• Action item
Lines of the records that hold the word "clause" are to be counted; give the number and nothing more.

• Data shown
>>>
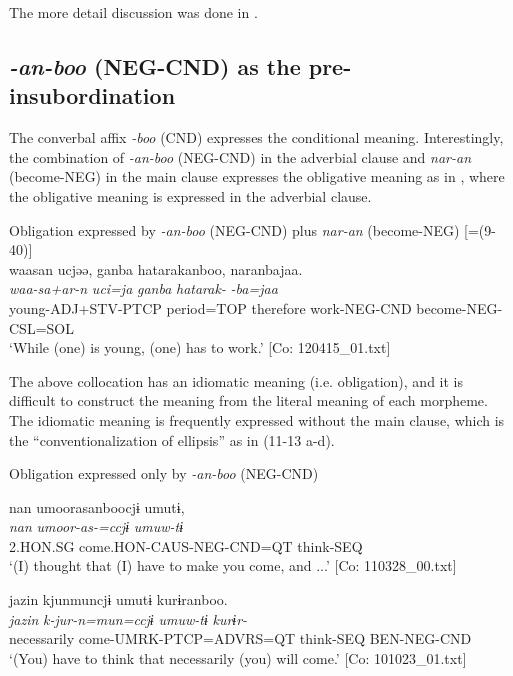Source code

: The more detail discussion was done in .

\subsection{\textit{{}-an-boo} (NEG-CND) as the pre-insubordination}\label{sec:11.2.4}

The converbal affix \textit{{}-boo} (CND) expresses the conditional meaning. Interestingly, the combination of \textit{{}-an-boo} (NEG-CND) in the adverbial clause and \textit{nar-an} (become-NEG) in the main clause expresses the obligative meaning as in , where the obligative meaning is expressed in the adverbial clause.

\ea\label{ex:11-12}  Obligation expressed by \textit{{}-an-boo} (NEG-CND) plus \textit{nar-an} (become-NEG) [=(9-40)]\\
  
      \glll    waasan  ucjəə,  ganba  hatarakanboo, naranbajaa.\\
    \textit{waa-sa+ar-n}  \textit{uci=ja}  \textit{ganba}  \textit{hatarak-} \textit{-ba=jaa}\\
    young-ADJ+STV-PTCP  period=TOP  therefore  work-NEG-CND  become-NEG-CSL=SOL\\    
    \glt ‘While (one) is young, (one) has to work.’     [Co: 120415\_01.txt]
\z

The above collocation has an idiomatic meaning (i.e. obligation), and it is difficult to construct the meaning from the literal meaning of each morpheme. The idiomatic meaning is frequently expressed without the main clause, which is the “conventionalization of ellipsis” \citep[372-373]{Evans2007} as in (11-13 a-d).

\ea\label{ex:11-13}  Obligation expressed only by \textit{{}-an-boo} (NEG-CND)

  \ea\relax  [= (8-122 b)]

    
      \glll    nan  umoorasanboocjɨ  umutɨ,\\
      \textit{nan}  \textit{umoor-as-=ccjɨ}  \textit{umuw-tɨ}\\
      2.HON.SG  come.HON-CAUS-NEG-CND=QT  think-SEQ\\
      \glt       ‘(I) thought that (I) have to make you come, and ...’ [Co: 110328\_00.txt]

  \ex\relax[= (10-33)]

    
      \glll    jazin  kjunmuncjɨ  umutɨ  kurɨranboo.\\
      \textit{jazin}  \textit{k-jur-n=mun=ccjɨ}  \textit{umuw-tɨ}  \textit{kurɨr-}\\
      necessarily  come-UMRK-PTCP=ADVRS=QT  think-SEQ  BEN-NEG-CND\\
      \glt       ‘(You) have to think that necessarily (you) will come.’ [Co: 101023\_01.txt]


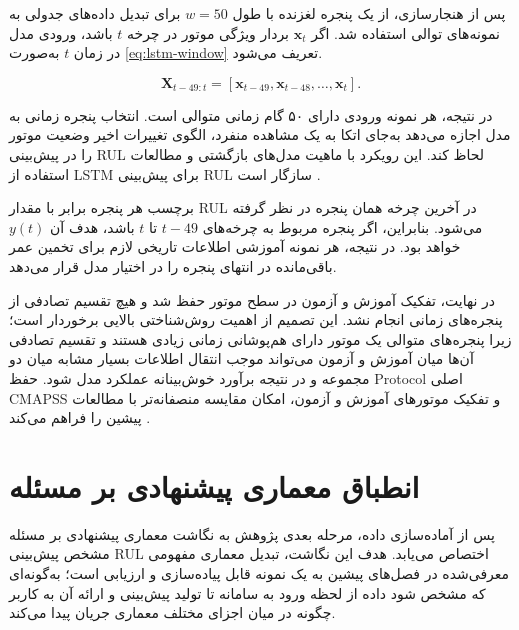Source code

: پس از هنجارسازی، از یک پنجره لغزنده با طول
$w=50$ برای تبدیل داده‌های جدولی به نمونه‌های توالی استفاده شد.
اگر $\mathbf{x}_t$ بردار ویژگی موتور در چرخه $t$ باشد، ورودی مدل
در زمان $t$ به‌صورت 
\ref{eq:lstm-window}
 تعریف می‌شود.

\begin{equation}
	\label{eq:lstm-window}
	\mathbf{X}_{t-49:t}
	=
	[
	\mathbf{x}_{t-49},
	\mathbf{x}_{t-48},
	\ldots,
	\mathbf{x}_{t}
	].
\end{equation}

در نتیجه، هر نمونه ورودی دارای ۵۰ گام زمانی متوالی است. انتخاب
پنجره زمانی به مدل اجازه می‌دهد به‌جای اتکا به یک مشاهده منفرد،
الگوی تغییرات اخیر وضعیت موتور را در پیش‌بینی \gls{RUL} لحاظ کند.
این رویکرد با ماهیت مدل‌های بازگشتی و مطالعات استفاده از LSTM برای
پیش‌بینی \gls{RUL} سازگار است \cite{heimes2008recurrent}.

برچسب هر پنجره برابر با مقدار \gls{RUL} در آخرین چرخه همان پنجره
در نظر گرفته می‌شود. بنابراین، اگر پنجره مربوط به چرخه‌های
$t-49$ تا $t$ باشد، هدف آن $y(t)$ خواهد بود. در نتیجه، هر نمونه
آموزشی اطلاعات تاریخی لازم برای تخمین عمر باقی‌مانده در انتهای
پنجره را در اختیار مدل قرار می‌دهد.

در نهایت، تفکیک آموزش و آزمون در سطح موتور حفظ شد و هیچ تقسیم
تصادفی از پنجره‌های زمانی انجام نشد. این تصمیم از اهمیت
روش‌شناختی بالایی برخوردار است؛ زیرا پنجره‌های متوالی یک موتور
دارای هم‌پوشانی زمانی زیادی هستند و تقسیم تصادفی آن‌ها میان
آموزش و آزمون می‌تواند موجب انتقال اطلاعات بسیار مشابه میان دو
مجموعه و در نتیجه برآورد خوش‌بینانه عملکرد مدل شود. حفظ \gls{Protocol}
اصلی \gls{CMAPSS} و تفکیک موتورهای آموزش و آزمون، امکان مقایسه منصفانه‌تر
با مطالعات پیشین را فراهم می‌کند \cite{NASA2007C-MAPSS}.





\section{انطباق معماری پیشنهادی بر مسئله }
\label{sec:arch-cmapss}

پس از آماده‌سازی داده، مرحله بعدی پژوهش به نگاشت معماری پیشنهادی
بر مسئله مشخص پیش‌بینی \gls{RUL} اختصاص می‌یابد. هدف این نگاشت،
تبدیل معماری مفهومی معرفی‌شده در فصل‌های پیشین به یک نمونه قابل
پیاده‌سازی و ارزیابی است؛ به‌گونه‌ای که مشخص شود داده از لحظه ورود
به سامانه تا تولید پیش‌بینی و ارائه آن به کاربر چگونه در میان
اجزای مختلف معماری جریان پیدا می‌کند.

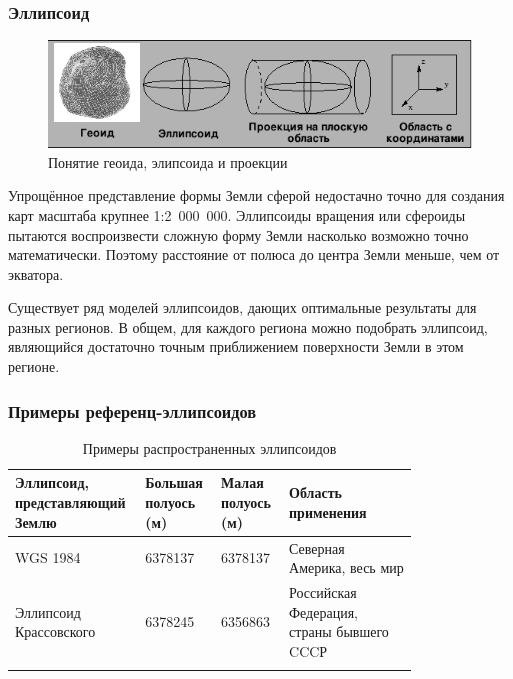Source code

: \begin{frame}
    \frametitle{Эллипсоид}
    \begin{figure}[!ht]
        \begin{center}
            \includegraphics[width=0.8\columnwidth]{./coordinates/img/geoid.png}
        \end{center}
        \caption{Понятие геоида, элипсоида и проекции}
    \end{figure}

    Упрощённое представление формы Земли сферой недостачно точно для создания карт масштаба крупнее 1:2~000~000. Эллипсоиды вращения или сфероиды пытаются воспроизвести сложную форму Земли насколько возможно точно математически. Поэтому расстояние от полюса до центра Земли меньше, чем от экватора.

    Существует ряд моделей эллипсоидов, дающих оптимальные результаты для разных регионов. В общем, для каждого региона можно подобрать эллипсоид, являющийся достаточно точным приближением поверхности Земли в этом регионе.

\end{frame}

\begin{frame}
    \frametitle{Примеры референц-эллипсоидов}
    \begin{table}[h]
    \centering
    \begin{tabular}[c]{p{0.2\linewidth}|p{0.15\linewidth}|p{0.15\linewidth}|p{0.3\linewidth}}
    {Эллипсоид, представ\-ляющий Землю} & Большая полуось (м) & Малая полуось (м) & Область применения\\[2mm]\hline
     WGS 1984 & 6378137 & 6378137 & Северная Америка, весь мир\\
     Эллипсоид Крассовского & 6378245 &6356863 & Российская Федерация, страны бывшего CCCР\\
     & & &
    \end{tabular}\caption{Примеры распространенных эллипсоидов}
    \end{table}
\end{frame}

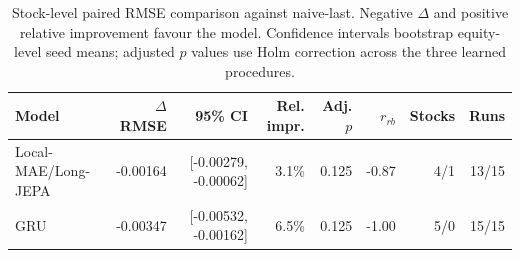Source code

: \begin{table}[t]
\centering
\small
\caption{Stock-level paired RMSE comparison against naive-last. Negative $\Delta$ and positive relative improvement favour the model. Confidence intervals bootstrap equity-level seed means; adjusted $p$ values use Holm correction across the three learned procedures.}
\label{tab:paired_rmse_naive}
\begin{tabular}{lrrrrrrr}
\toprule
Model & $\Delta$RMSE & 95\% CI & Rel. impr. & Adj. $p$ & $r_{rb}$ & Stocks & Runs \\
\midrule
Local-MAE/Long-JEPA & -0.00164 & [-0.00279, -0.00062] & 3.1\% & 0.125 & -0.87 & 4/1 & 13/15 \\
GRU & -0.00347 & [-0.00532, -0.00162] & 6.5\% & 0.125 & -1.00 & 5/0 & 15/15 \\
\bottomrule
\end{tabular}
\end{table}

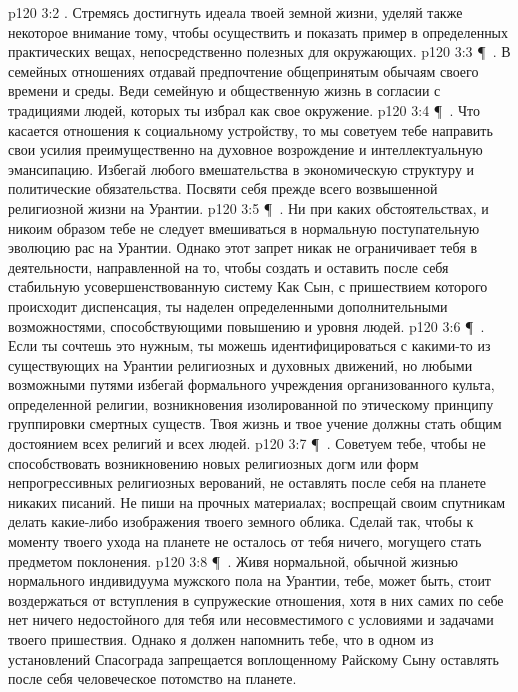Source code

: \vs p120 3:2 . Стремясь достигнуть идеала твоей земной жизни, уделяй также некоторое внимание тому, чтобы осуществить и показать пример в определенных практических вещах, непосредственно полезных для окружающих.
\vs p120 3:3 \P\ . В семейных отношениях отдавай предпочтение общепринятым обычаям своего времени и среды. Веди семейную и общественную жизнь в согласии с традициями людей, которых ты избрал как свое окружение.
\vs p120 3:4 \P\ . Что касается отношения к социальному устройству, то мы советуем тебе направить свои усилия преимущественно на духовное возрождение и интеллектуальную эмансипацию. Избегай любого вмешательства в экономическую структуру и политические обязательства. Посвяти себя прежде всего возвышенной религиозной жизни на Урантии.
\vs p120 3:5 \P\ . Ни при каких обстоятельствах, и никоим образом тебе не следует вмешиваться в нормальную поступательную эволюцию рас на Урантии. Однако этот запрет никак не ограничивает тебя в деятельности, направленной на то, чтобы создать и оставить после себя стабильную усовершенствованную систему  Как Сын, с пришествием которого происходит диспенсация, ты наделен определенными дополнительными возможностями, способствующими повышению  и  уровня людей.
\vs p120 3:6 \P\ . Если ты сочтешь это нужным, ты можешь идентифицироваться с какими\hyp{}то из существующих на Урантии религиозных и духовных движений, но любыми возможными путями избегай формального учреждения организованного культа, определенной религии, возникновения изолированной по этическому принципу группировки смертных существ. Твоя жизнь и твое учение должны стать общим достоянием всех религий и всех людей.
\vs p120 3:7 \P\ . Советуем тебе, чтобы не способствовать возникновению новых религиозных догм или форм непрогрессивных религиозных верований, не оставлять после себя на планете никаких писаний. Не пиши на прочных материалах; воспрещай своим спутникам делать какие\hyp{}либо изображения твоего земного облика. Сделай так, чтобы к моменту твоего ухода на планете не осталось от тебя ничего, могущего стать предметом поклонения.
\vs p120 3:8 \P\ . Живя нормальной, обычной жизнью нормального индивидуума мужского пола на Урантии, тебе, может быть, стоит воздержаться от вступления в супружеские отношения, хотя в них самих по себе нет ничего недостойного для тебя или несовместимого с условиями и задачами твоего пришествия. Однако я должен напомнить тебе, что в одном из установлений Спасограда запрещается воплощенному Райскому Сыну оставлять после себя человеческое потомство на планете.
<<<
• Answer section
2